Déf: Une théorie est modèle complète si pour tous modèles $ℳ, 𝒩 ⊨ T$, si $ℳ ⊆ 𝒩$ alors $ℳ ≼ 𝒩$.
NB:
-
Si $T$ est modèle complète, alors $T$ est inductive (toute chaîne de modèle est élémentaire). Donc si $T$ est modèle complète, alors $T$ est $∀∃$-axiomatisable.
-
Une théorie modèle complète n’est pas nécessairement complète
Thm: Sont équivalents:
$T$ est modèle complète
Si $ℳ ⊆ 𝒩$, $ℳ, 𝒩 ⊨ T$, alors $ℳ ≼_1 𝒩$
Toute formule est équivalente $\mod \, T$ à une formule existentielle.
Toute formule est équivalente $\mod T$ à une formule universelle.
Preuve:
$1 ⟹ 2$: trivial.
$3 ⟺ 4$: par négations
$4 ⟹ 1$: Supposons $ℳ ⊆ 𝒩$. Si $𝒩 ⊨ φ(\overline{a})$, $\overline{a} ∈ M^{\vert \overline{x} \vert}$: comme $φ$ est universelle, par la propriété des formules universelles,
\[ℳ ⊨ φ(\overline{a})\]Si $ℳ ⊨ φ(\overline{a})$, $\overline{a} ∈ M^{\vert \overline{x} \vert}$: comme $φ$ est existentielle, par la propriété des formules existentielles, on a
\[𝒩 ⊨ φ(\overline{a})\]$1 ⟹ 4$: Soit $φ(\overline{x})$ une formule. On cherche à vérifier le critère pour les formules universelles. Si $ℳ ⊆ 𝒩$, $ℳ, 𝒩 ⊨ T$, $\overline{a} ∈ M^{\vert \overline{x} \vert}$ et $𝒩 ⊨ φ(\overline{a})$, on veut montrer que
\[ℳ ⊨ φ(\overline{a})\]Or $ℳ ≼ 𝒩$, donc c’est bon.
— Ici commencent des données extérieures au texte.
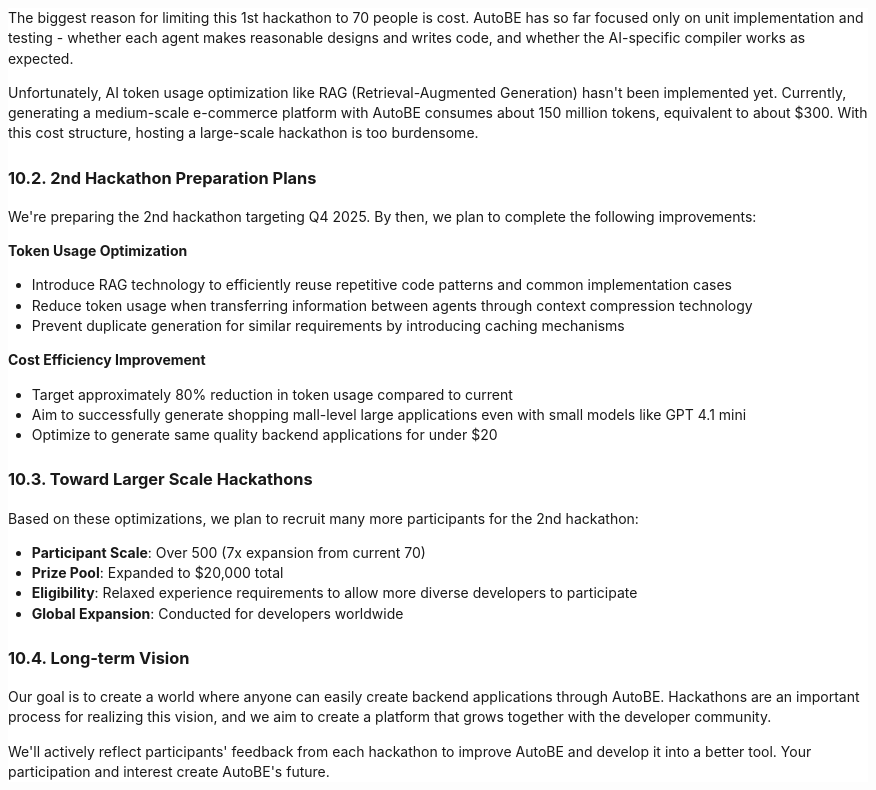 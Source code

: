 The biggest reason for limiting this 1st hackathon to 70 people is cost. AutoBE has so far focused only on unit implementation and testing - whether each agent makes reasonable designs and writes code, and whether the AI-specific compiler works as expected.

Unfortunately, AI token usage optimization like RAG (Retrieval-Augmented Generation) hasn't been implemented yet. Currently, generating a medium-scale e-commerce platform with AutoBE consumes about 150 million tokens, equivalent to about $300. With this cost structure, hosting a large-scale hackathon is too burdensome.

### 10.2. 2nd Hackathon Preparation Plans

We're preparing the 2nd hackathon targeting Q4 2025. By then, we plan to complete the following improvements:

**Token Usage Optimization**
- Introduce RAG technology to efficiently reuse repetitive code patterns and common implementation cases
- Reduce token usage when transferring information between agents through context compression technology
- Prevent duplicate generation for similar requirements by introducing caching mechanisms

**Cost Efficiency Improvement**
- Target approximately 80% reduction in token usage compared to current
- Aim to successfully generate shopping mall-level large applications even with small models like GPT 4.1 mini
- Optimize to generate same quality backend applications for under $20

### 10.3. Toward Larger Scale Hackathons

Based on these optimizations, we plan to recruit many more participants for the 2nd hackathon:

- **Participant Scale**: Over 500 (7x expansion from current 70)
- **Prize Pool**: Expanded to $20,000 total
- **Eligibility**: Relaxed experience requirements to allow more diverse developers to participate
- **Global Expansion**: Conducted for developers worldwide

### 10.4. Long-term Vision

Our goal is to create a world where anyone can easily create backend applications through AutoBE. Hackathons are an important process for realizing this vision, and we aim to create a platform that grows together with the developer community.

We'll actively reflect participants' feedback from each hackathon to improve AutoBE and develop it into a better tool. Your participation and interest create AutoBE's future. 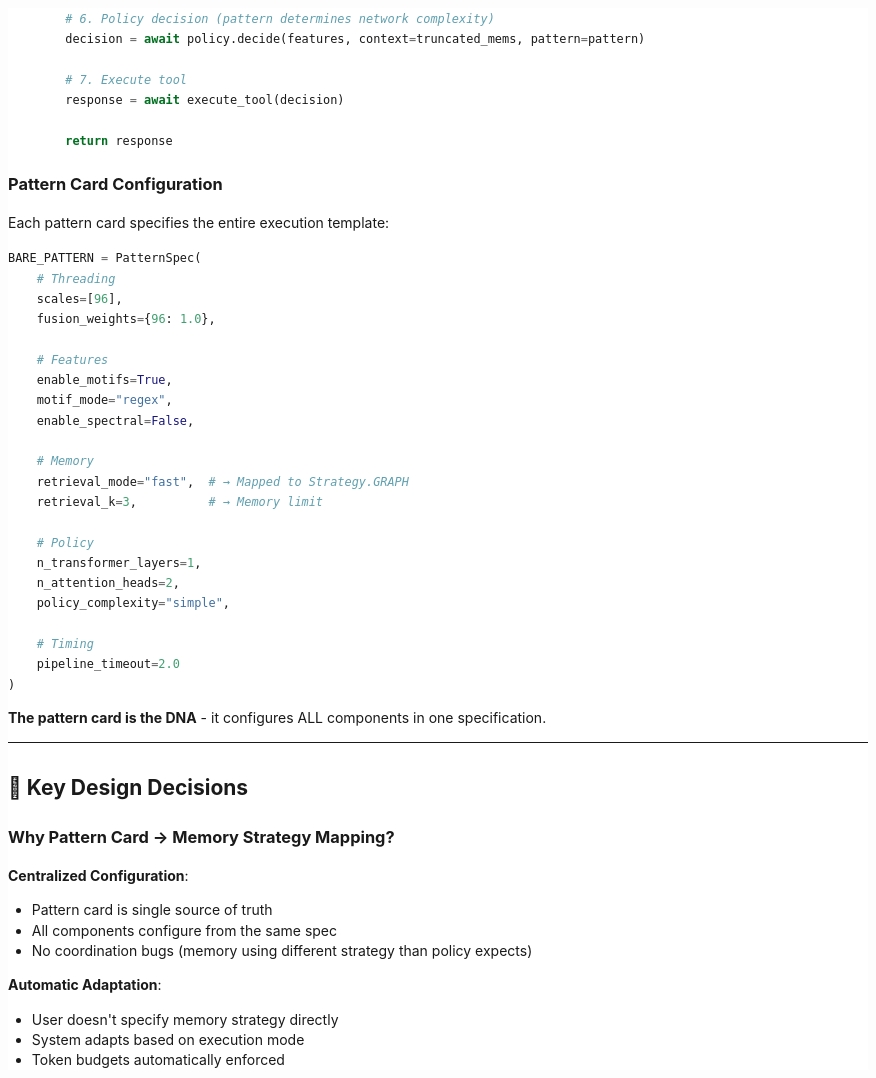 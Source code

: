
 ```python
        # 6. Policy decision (pattern determines network complexity)
        decision = await policy.decide(features, context=truncated_mems, pattern=pattern)

        # 7. Execute tool
        response = await execute_tool(decision)

        return response
```

### Pattern Card Configuration

Each pattern card specifies the entire execution template:

```python
BARE_PATTERN = PatternSpec(
    # Threading
    scales=[96],
    fusion_weights={96: 1.0},

    # Features
    enable_motifs=True,
    motif_mode="regex",
    enable_spectral=False,

    # Memory
    retrieval_mode="fast",  # → Mapped to Strategy.GRAPH
    retrieval_k=3,          # → Memory limit

    # Policy
    n_transformer_layers=1,
    n_attention_heads=2,
    policy_complexity="simple",

    # Timing
    pipeline_timeout=2.0
)
```

**The pattern card is the DNA** - it configures ALL components in one specification.

---

## 🔑 Key Design Decisions

### Why Pattern Card → Memory Strategy Mapping?

**Centralized Configuration**:
- Pattern card is single source of truth
- All components configure from the same spec
- No coordination bugs (memory using different strategy than policy expects)

**Automatic Adaptation**:
- User doesn't specify memory strategy directly
- System adapts based on execution mode
- Token budgets automatically enforced
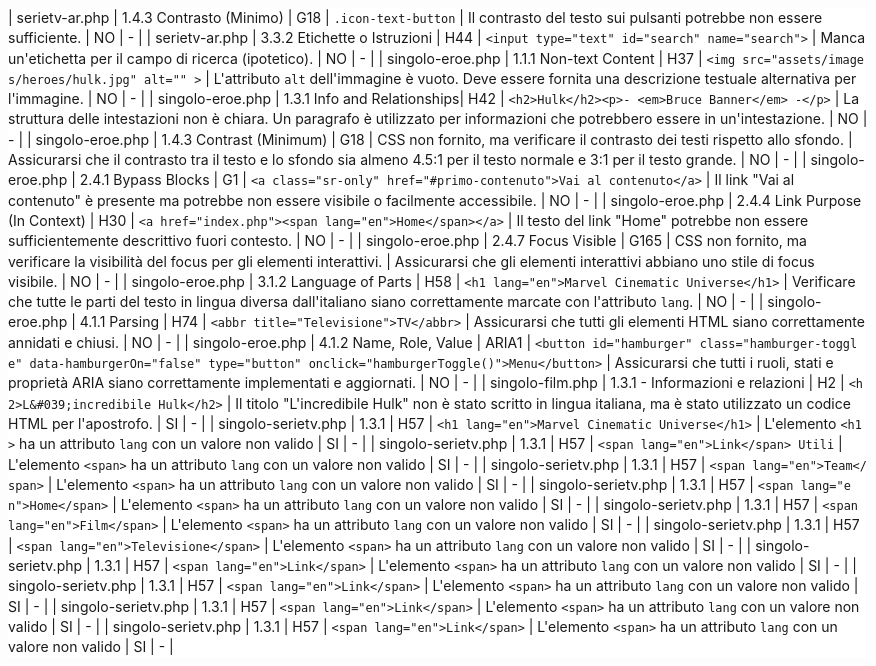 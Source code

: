 | serietv-ar.php      | 1.4.3 Contrasto (Minimo)     | G18                    | `.icon-text-button`                                                              | Il contrasto del testo sui pulsanti potrebbe non essere sufficiente. | NO                 |        -          |
| serietv-ar.php      | 3.3.2 Etichette o Istruzioni | H44                    | `<input type="text" id="search" name="search">`                                  | Manca un'etichetta per il campo di ricerca (ipotetico). | NO                 |        -          |
| singolo-eroe.php  | 1.1.1 Non-text Content      | H37                    | `<img src="assets/images/heroes/hulk.jpg" alt="" >`                               | L'attributo `alt` dell'immagine è vuoto. Deve essere fornita una descrizione testuale alternativa per l'immagine.            | NO                 |         -         |
| singolo-eroe.php  | 1.3.1 Info and Relationships| H42                    | `<h2>Hulk</h2><p>- <em>Bruce Banner</em> -</p>`                                   | La struttura delle intestazioni non è chiara. Un paragrafo è utilizzato per informazioni che potrebbero essere in un'intestazione. | NO                 |         -         |
| singolo-eroe.php  | 1.4.3 Contrast (Minimum)    | G18                    | CSS non fornito, ma verificare il contrasto dei testi rispetto allo sfondo.       | Assicurarsi che il contrasto tra il testo e lo sfondo sia almeno 4.5:1 per il testo normale e 3:1 per il testo grande.       | NO                 |         -         |
| singolo-eroe.php  | 2.4.1 Bypass Blocks         | G1                     | `<a class="sr-only" href="#primo-contenuto">Vai al contenuto</a>`                 | Il link "Vai al contenuto" è presente ma potrebbe non essere visibile o facilmente accessibile.                              | NO                 |         -         |
| singolo-eroe.php  | 2.4.4 Link Purpose (In Context) | H30                | `<a href="index.php"><span lang="en">Home</span></a>`                             | Il testo del link "Home" potrebbe non essere sufficientemente descrittivo fuori contesto.                                    | NO                 |         -         |
| singolo-eroe.php  | 2.4.7 Focus Visible         | G165                   | CSS non fornito, ma verificare la visibilità del focus per gli elementi interattivi. | Assicurarsi che gli elementi interattivi abbiano uno stile di focus visibile.                                               | NO                 |         -         |
| singolo-eroe.php  | 3.1.2 Language of Parts     | H58                    | `<h1 lang="en">Marvel Cinematic Universe</h1>`                                    | Verificare che tutte le parti del testo in lingua diversa dall'italiano siano correttamente marcate con l'attributo `lang`.  | NO                 |         -         |
| singolo-eroe.php  | 4.1.1 Parsing               | H74                    | `<abbr title="Televisione">TV</abbr>`                                             | Assicurarsi che tutti gli elementi HTML siano correttamente annidati e chiusi.                                               | NO                 |         -         |
| singolo-eroe.php  | 4.1.2 Name, Role, Value     | ARIA1                  | `<button id="hamburger" class="hamburger-toggle" data-hamburgerOn="false" type="button" onclick="hamburgerToggle()">Menu</button>` | Assicurarsi che tutti i ruoli, stati e proprietà ARIA siano correttamente implementati e aggiornati.                         | NO                 |         -         |
| singolo-film.php | 1.3.1 - Informazioni e relazioni | H2 | `<h2>L&#039;incredibile Hulk</h2>` | Il titolo "L'incredibile Hulk" non è stato scritto in lingua italiana, ma è stato utilizzato un codice HTML per l'apostrofo. | SI | - |
| singolo-serietv.php | 1.3.1 | H57 | `<h1 lang="en">Marvel Cinematic Universe</h1>` | L'elemento `<h1>` ha un attributo `lang` con un valore non valido | SI | - |
| singolo-serietv.php | 1.3.1 | H57 | `<span lang="en">Link</span> Utili` | L'elemento `<span>` ha un attributo `lang` con un valore non valido | SI | - |
| singolo-serietv.php | 1.3.1 | H57 | `<span lang="en">Team</span>` | L'elemento `<span>` ha un attributo `lang` con un valore non valido | SI | - |
| singolo-serietv.php | 1.3.1 | H57 | `<span lang="en">Home</span>` | L'elemento `<span>` ha un attributo `lang` con un valore non valido | SI | - |
| singolo-serietv.php | 1.3.1 | H57 | `<span lang="en">Film</span>` | L'elemento `<span>` ha un attributo `lang` con un valore non valido | SI | - |
| singolo-serietv.php | 1.3.1 | H57 | `<span lang="en">Televisione</span>` | L'elemento `<span>` ha un attributo `lang` con un valore non valido | SI | - |
| singolo-serietv.php | 1.3.1 | H57 | `<span lang="en">Link</span>` | L'elemento `<span>` ha un attributo `lang` con un valore non valido | SI | - |
| singolo-serietv.php | 1.3.1 | H57 | `<span lang="en">Link</span>` | L'elemento `<span>` ha un attributo `lang` con un valore non valido | SI | - |
| singolo-serietv.php | 1.3.1 | H57 | `<span lang="en">Link</span>` | L'elemento `<span>` ha un attributo `lang` con un valore non valido | SI | - |
| singolo-serietv.php | 1.3.1 | H57 | `<span lang="en">Link</span>` | L'elemento `<span>` ha un attributo `lang` con un valore non valido | SI | - |
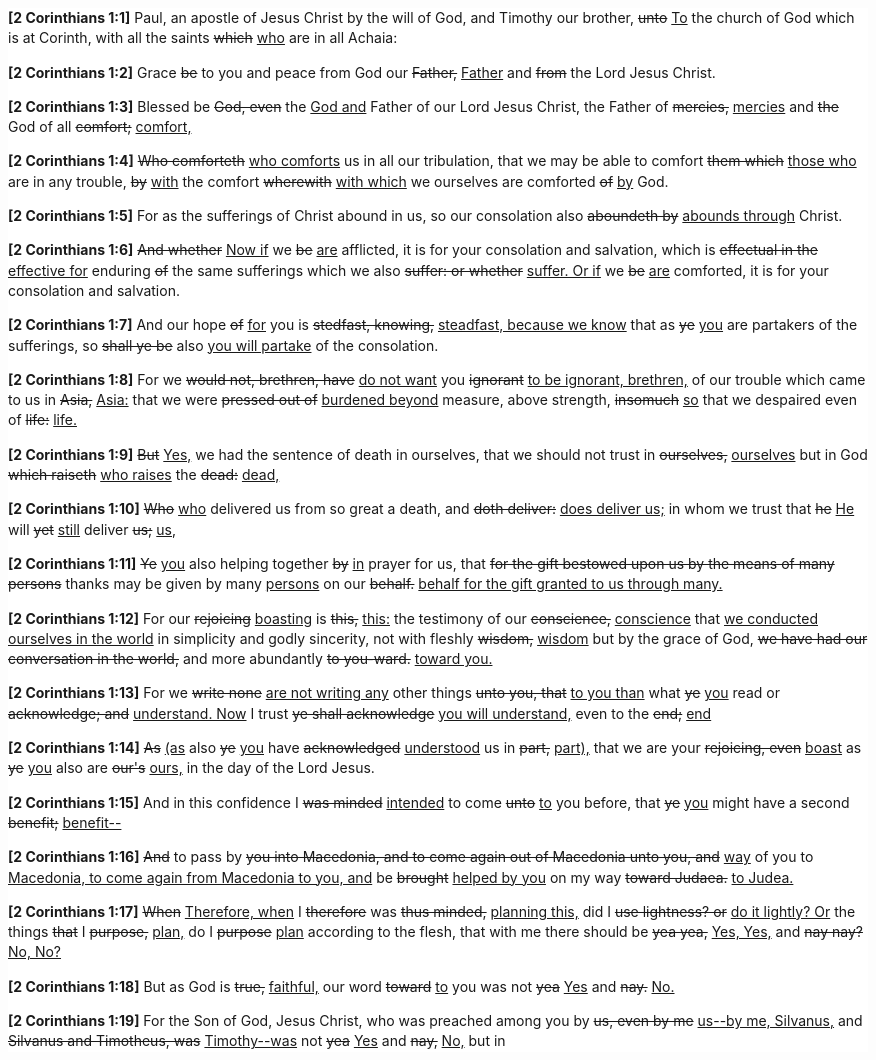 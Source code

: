 <p><b>[2 Corinthians 1:1]</b> Paul, an apostle of Jesus Christ by the will of God, and Timothy our brother, <del>unto</del> <ins>To</ins> the church of God which is at Corinth, with all the saints <del>which</del> <ins>who</ins> are in all Achaia:</p><p><b>[2 Corinthians 1:2]</b> Grace <del>be</del> to you and peace from God our <del>Father,</del> <ins>Father</ins> and <del>from</del> the Lord Jesus Christ.</p><p><b>[2 Corinthians 1:3]</b> Blessed be <del>God, even</del> the <ins>God and</ins> Father of our Lord Jesus Christ, the Father of <del>mercies,</del> <ins>mercies</ins> and <del>the</del> God of all <del>comfort;</del> <ins>comfort,</ins></p><p><b>[2 Corinthians 1:4]</b> <del>Who comforteth</del> <ins>who comforts</ins> us in all our tribulation, that we may be able to comfort <del>them which</del> <ins>those who</ins> are in any trouble, <del>by</del> <ins>with</ins> the comfort <del>wherewith</del> <ins>with which</ins> we ourselves are comforted <del>of</del> <ins>by</ins> God.</p><p><b>[2 Corinthians 1:5]</b> For as the sufferings of Christ abound in us, so our consolation also <del>aboundeth by</del> <ins>abounds through</ins> Christ.</p><p><b>[2 Corinthians 1:6]</b> <del>And whether</del> <ins>Now if</ins> we <del>be</del> <ins>are</ins> afflicted, it is for your consolation and salvation, which is <del>effectual in the</del> <ins>effective for</ins> enduring <del>of</del> the same sufferings which we also <del>suffer: or whether</del> <ins>suffer. Or if</ins> we <del>be</del> <ins>are</ins> comforted, it is for your consolation and salvation.</p><p><b>[2 Corinthians 1:7]</b> And our hope <del>of</del> <ins>for</ins> you is <del>stedfast, knowing,</del> <ins>steadfast, because we know</ins> that as <del>ye</del> <ins>you</ins> are partakers of the sufferings, so <del>shall ye be</del> also <ins>you will partake</ins> of the consolation.</p><p><b>[2 Corinthians 1:8]</b> For we <del>would not, brethren, have</del> <ins>do not want</ins> you <del>ignorant</del> <ins>to be ignorant, brethren,</ins> of our trouble which came to us in <del>Asia,</del> <ins>Asia:</ins> that we were <del>pressed out of</del> <ins>burdened beyond</ins> measure, above strength, <del>insomuch</del> <ins>so</ins> that we despaired even of <del>life:</del> <ins>life.</ins></p><p><b>[2 Corinthians 1:9]</b> <del>But</del> <ins>Yes,</ins> we had the sentence of death in ourselves, that we should not trust in <del>ourselves,</del> <ins>ourselves</ins> but in God <del>which raiseth</del> <ins>who raises</ins> the <del>dead:</del> <ins>dead,</ins></p><p><b>[2 Corinthians 1:10]</b> <del>Who</del> <ins>who</ins> delivered us from so great a death, and <del>doth deliver:</del> <ins>does deliver us;</ins> in whom we trust that <del>he</del> <ins>He</ins> will <del>yet</del> <ins>still</ins> deliver <del>us;</del> <ins>us,</ins></p><p><b>[2 Corinthians 1:11]</b> <del>Ye</del> <ins>you</ins> also helping together <del>by</del> <ins>in</ins> prayer for us, that <del>for the gift bestowed upon us by the means of many persons</del> thanks may be given by many <ins>persons</ins> on our <del>behalf.</del> <ins>behalf for the gift granted to us through many.</ins></p><p><b>[2 Corinthians 1:12]</b> For our <del>rejoicing</del> <ins>boasting</ins> is <del>this,</del> <ins>this:</ins> the testimony of our <del>conscience,</del> <ins>conscience</ins> that <ins>we conducted ourselves in the world</ins> in simplicity and godly sincerity, not with fleshly <del>wisdom,</del> <ins>wisdom</ins> but by the grace of God, <del>we have had our conversation in the world,</del> and more abundantly <del>to you-ward.</del> <ins>toward you.</ins></p><p><b>[2 Corinthians 1:13]</b> For we <del>write none</del> <ins>are not writing any</ins> other things <del>unto you, that</del> <ins>to you than</ins> what <del>ye</del> <ins>you</ins> read or <del>acknowledge; and</del> <ins>understand. Now</ins> I trust <del>ye shall acknowledge</del> <ins>you will understand,</ins> even to the <del>end;</del> <ins>end</ins></p><p><b>[2 Corinthians 1:14]</b> <del>As</del> <ins>(as</ins> also <del>ye</del> <ins>you</ins> have <del>acknowledged</del> <ins>understood</ins> us in <del>part,</del> <ins>part),</ins> that we are your <del>rejoicing, even</del> <ins>boast</ins> as <del>ye</del> <ins>you</ins> also are <del>our's</del> <ins>ours,</ins> in the day of the Lord Jesus.</p><p><b>[2 Corinthians 1:15]</b> And in this confidence I <del>was minded</del> <ins>intended</ins> to come <del>unto</del> <ins>to</ins> you before, that <del>ye</del> <ins>you</ins> might have a second <del>benefit;</del> <ins>benefit--</ins></p><p><b>[2 Corinthians 1:16]</b> <del>And</del> to pass by <del>you into Macedonia, and to come again out of Macedonia unto you, and</del> <ins>way</ins> of you to <ins>Macedonia, to come again from Macedonia to you, and</ins> be <del>brought</del> <ins>helped by you</ins> on my way <del>toward Judaea.</del> <ins>to Judea.</ins></p><p><b>[2 Corinthians 1:17]</b> <del>When</del> <ins>Therefore, when</ins> I <del>therefore</del> was <del>thus minded,</del> <ins>planning this,</ins> did I <del>use lightness? or</del> <ins>do it lightly? Or</ins> the things <del>that</del> I <del>purpose,</del> <ins>plan,</ins> do I <del>purpose</del> <ins>plan</ins> according to the flesh, that with me there should be <del>yea yea,</del> <ins>Yes, Yes,</ins> and <del>nay nay?</del> <ins>No, No?</ins></p><p><b>[2 Corinthians 1:18]</b> But as God is <del>true,</del> <ins>faithful,</ins> our word <del>toward</del> <ins>to</ins> you was not <del>yea</del> <ins>Yes</ins> and <del>nay.</del> <ins>No.</ins></p><p><b>[2 Corinthians 1:19]</b> For the Son of God, Jesus Christ, who was preached among you by <del>us, even by me</del> <ins>us--by me, Silvanus,</ins> and <del>Silvanus and Timotheus, was</del> <ins>Timothy--was</ins> not <del>yea</del> <ins>Yes</ins> and <del>nay,</del> <ins>No,</ins> but in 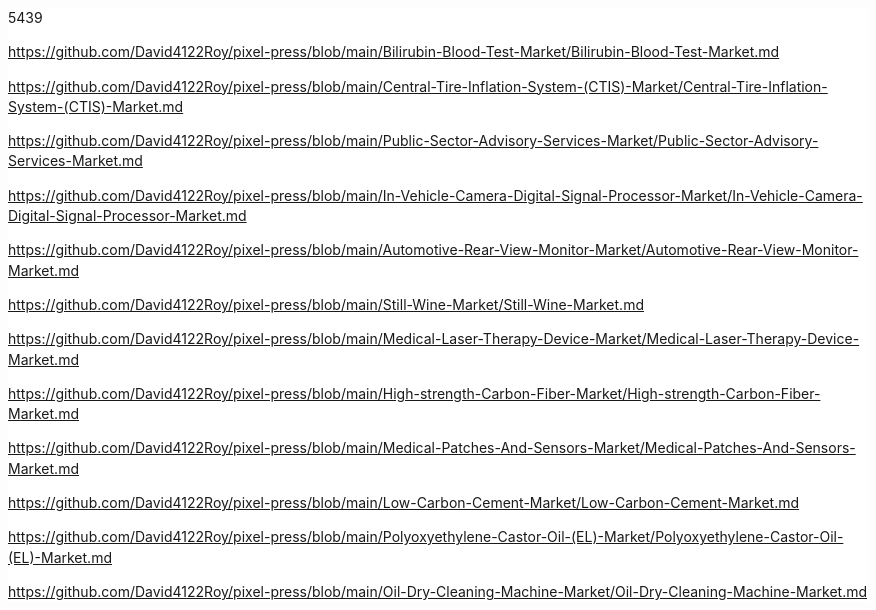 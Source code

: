 5439</p><p><a href="https://github.com/David4122Roy/pixel-press/blob/main/Bilirubin-Blood-Test-Market/Bilirubin-Blood-Test-Market.md">https://github.com/David4122Roy/pixel-press/blob/main/Bilirubin-Blood-Test-Market/Bilirubin-Blood-Test-Market.md</a></p><p><a href="https://github.com/David4122Roy/pixel-press/blob/main/Central-Tire-Inflation-System-(CTIS)-Market/Central-Tire-Inflation-System-(CTIS)-Market.md">https://github.com/David4122Roy/pixel-press/blob/main/Central-Tire-Inflation-System-(CTIS)-Market/Central-Tire-Inflation-System-(CTIS)-Market.md</a></p><p><a href="https://github.com/David4122Roy/pixel-press/blob/main/Public-Sector-Advisory-Services-Market/Public-Sector-Advisory-Services-Market.md">https://github.com/David4122Roy/pixel-press/blob/main/Public-Sector-Advisory-Services-Market/Public-Sector-Advisory-Services-Market.md</a></p><p><a href="https://github.com/David4122Roy/pixel-press/blob/main/In-Vehicle-Camera-Digital-Signal-Processor-Market/In-Vehicle-Camera-Digital-Signal-Processor-Market.md">https://github.com/David4122Roy/pixel-press/blob/main/In-Vehicle-Camera-Digital-Signal-Processor-Market/In-Vehicle-Camera-Digital-Signal-Processor-Market.md</a></p><p><a href="https://github.com/David4122Roy/pixel-press/blob/main/Automotive-Rear-View-Monitor-Market/Automotive-Rear-View-Monitor-Market.md">https://github.com/David4122Roy/pixel-press/blob/main/Automotive-Rear-View-Monitor-Market/Automotive-Rear-View-Monitor-Market.md</a></p><p><a href="https://github.com/David4122Roy/pixel-press/blob/main/Still-Wine-Market/Still-Wine-Market.md">https://github.com/David4122Roy/pixel-press/blob/main/Still-Wine-Market/Still-Wine-Market.md</a></p><p><a href="https://github.com/David4122Roy/pixel-press/blob/main/Medical-Laser-Therapy-Device-Market/Medical-Laser-Therapy-Device-Market.md">https://github.com/David4122Roy/pixel-press/blob/main/Medical-Laser-Therapy-Device-Market/Medical-Laser-Therapy-Device-Market.md</a></p><p><a href="https://github.com/David4122Roy/pixel-press/blob/main/High-strength-Carbon-Fiber-Market/High-strength-Carbon-Fiber-Market.md">https://github.com/David4122Roy/pixel-press/blob/main/High-strength-Carbon-Fiber-Market/High-strength-Carbon-Fiber-Market.md</a></p><p><a href="https://github.com/David4122Roy/pixel-press/blob/main/Medical-Patches-And-Sensors-Market/Medical-Patches-And-Sensors-Market.md">https://github.com/David4122Roy/pixel-press/blob/main/Medical-Patches-And-Sensors-Market/Medical-Patches-And-Sensors-Market.md</a></p><p><a href="https://github.com/David4122Roy/pixel-press/blob/main/Low-Carbon-Cement-Market/Low-Carbon-Cement-Market.md">https://github.com/David4122Roy/pixel-press/blob/main/Low-Carbon-Cement-Market/Low-Carbon-Cement-Market.md</a></p><p><a href="https://github.com/David4122Roy/pixel-press/blob/main/Polyoxyethylene-Castor-Oil-(EL)-Market/Polyoxyethylene-Castor-Oil-(EL)-Market.md">https://github.com/David4122Roy/pixel-press/blob/main/Polyoxyethylene-Castor-Oil-(EL)-Market/Polyoxyethylene-Castor-Oil-(EL)-Market.md</a></p><p><a href="https://github.com/David4122Roy/pixel-press/blob/main/Oil-Dry-Cleaning-Machine-Market/Oil-Dry-Cleaning-Machine-Market.md">https://github.com/David4122Roy/pixel-press/blob/main/Oil-Dry-Cleaning-Machine-Market/Oil-Dry-Cleaning-Machine-Market.md</a></p>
$2 ⟹ 3 \& 4$: Soit $φ(\overline{x})$ une formule existentielle. Par le même argument que précédemment, toute formule existentielle est universelle et vice-versa (parce que pour une formule existentielle: sa négation est existentielle – donc universelle – et donc la formule de départ a une négation universelle: elle est existentielle).
Alors si $φ(\overline{x})$ est une formule arbitraire, on la met en forme prénexe:
\[φ \; ≡ \; ∀ \overline{x}_1 … ∀ \overline{x}_{n-1} ∃ \overline{x}_n \, ψ \qquad ψ \text{ s.q.}\]Argument:
- $∃ \overline{x}_n \, ψ$ est universelle
- $∀ \overline{x}_{n-1} ∃ \overline{x}_n \, ψ$: est donc universelle
- et on continue…
Déf: Soit $T$ une $ℒ$-théorie. Alors une modèle compagne (model companion) pour $T$ est une $ℒ$-théorie $T’$ telle que
- tout modèle de $T$ se plonge dans un modèle de $T’$
- tout modèle de $T’$ se plonge dans un modèle de $T$
- $T’$ est modèle complète.
NB:
-
les deux première conditions équivalent à dire que \(T_∀ = T'_∀\)
En effet: Si $φ$ est universelle et $T ⊨ φ$. Alors si $ℳ ⊨ T’$, $ℳ ⊆ 𝒩 ⊨ T$, et $ℳ ⊨ φ$, d’où $T’ ⊨ φ$, et $φ ∈ T’_∀$ (et réciproquement).
-
La relation “être modèle compagne” n’est pas symétrique
-
La modèle compagne est unique
Exemples (preuves plus tard!):
-
$DLO$ est “la” modèle compagne de la théorie des ordres totaux.
-
$ACF$ est la modèle compagne de la théorie des corps, et des anneaux intègres commutatifs.
-
La théorie des graphes aléatoires est la modèle compagne de la théorie des graphes.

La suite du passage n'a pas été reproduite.